Hospitalized CVD patients with NAFLD were at a higher risk of all-cause mortality than those without NAFLD. More studies that further explore this association are needed.

Keywords: cardiovascular disease, hospitalization, meta-analysis, mortality, non-alcoholic fatty liver disease

1. Introduction

According to data from the World Health Organization, cardiovascular disease (CVD) is the most common cause of death worldwide. About one-third of mortality is associated with CVD. To reduce the number of deaths, risk factors that may predict the clinical end-points of CVD, including mortality, need to be identified.
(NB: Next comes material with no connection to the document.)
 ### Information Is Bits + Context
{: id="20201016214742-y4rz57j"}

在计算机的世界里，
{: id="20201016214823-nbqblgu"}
There is evidence that non-alcoholic fatty liver disease (NAFLD) is strongly associated with CVD.[1,2] A clear causal relationship and a pathophysiologic pathway between these 2 diseases still need to be determined as they both share many risk factors (such as obesity, diabetes, and dyslipidemia).[1,3] These 2 diseases also involve and affect multiple organ systems.[1] The prevalence of NAFLD has been estimated to be about 25.24%, which equates to approximately 1,900 million of the global population of 7,600 million.[4] Recent evidence has suggested that not only can NAFLD lead to liver-related complications, but it can also involve non-hepatic organs, leading to non-hepatic-related mortality.[1] NAFLD is considered to be the most common cause of chronic liver disease.[4,5] Surprisingly, the findings from a recent large population-based study in the United States showed that, next to cirrhosis, CVD is the most common underlying cause of death among NAFLD patients.[6] The mortality rate from CVD in NAFLD has been reported to be higher than those of cancers and hepatocellular carcinoma (HCC).[6] Even though patients with either NAFLD or CVD are known to have an associated higher risk of all-cause mortality than the general population,[7,8] the additional risk of mortality for more specific groups of patients—like CVD patients with NAFLD—remains unclear.[2,9] In 2016, 2 systematic reviews and meta-analyses showed inconsistent findings on whether NAFLD is associated with a higher all-cause mortality for CVD patients. This discrepancy should be resolved. There is a need for better practices that obviate the unfavorable outcome of premature death—a preventable event—for CVD patients with NAFLD, without unnecessarily raising the monetary and human resource burdens. The present work therefore sought to establish the all-cause mortality among hospitalized CVD patients with NAFLD, relative to that of patients without NAFLD. As the research focused on patients with a definite diagnosis of CVD, only studies previously undertaken on hospitalized CVD patients were included in the meta-analysis.

2. Methods

This article was performed and reported in accordance with the Preferred Reporting Items for Systematic Reviews and Meta-Analyses statement.[10] This study was registered with the trial registration number CRD42020185071 under the international prospective register of systematic reviews (PROSPERO: www.crd.york.ac.uk/PROSPERO).

2.1. Search strategy

We searched 3 international, validated, electronic medical databases—PubMed, EMBASE, and Cochrane Library—for relevant studies from inception till April 2020. The search terms drew upon the following relevant keywords: “non-alcoholic fatty liver disease,” “mortality,” “cardiovascular diseases,” “ischemic stroke,” and “hospital mortalities.” Also, the reference lists of relevant papers and previous review articles were searched for other additional relevant studies. The search was separately undertaken by 4 independent investigators (KT, PD, MW, and SKh). Duplicate studies were removed before record screening was conducted.

2.2. Study selection

The titles and abstracts of all of the articles identified by the search process were screened, thereby enabling articles with unrelated objectives to be excluded. The full text of each of the remaining articles was subsequently read to identify which ones met the eligibility criteria. The authors independently assessed the studies; if there was any conflict, the disagreement was usually resolved through discussion. When a conflict could not be resolved, an expert was consulted to reach consensus.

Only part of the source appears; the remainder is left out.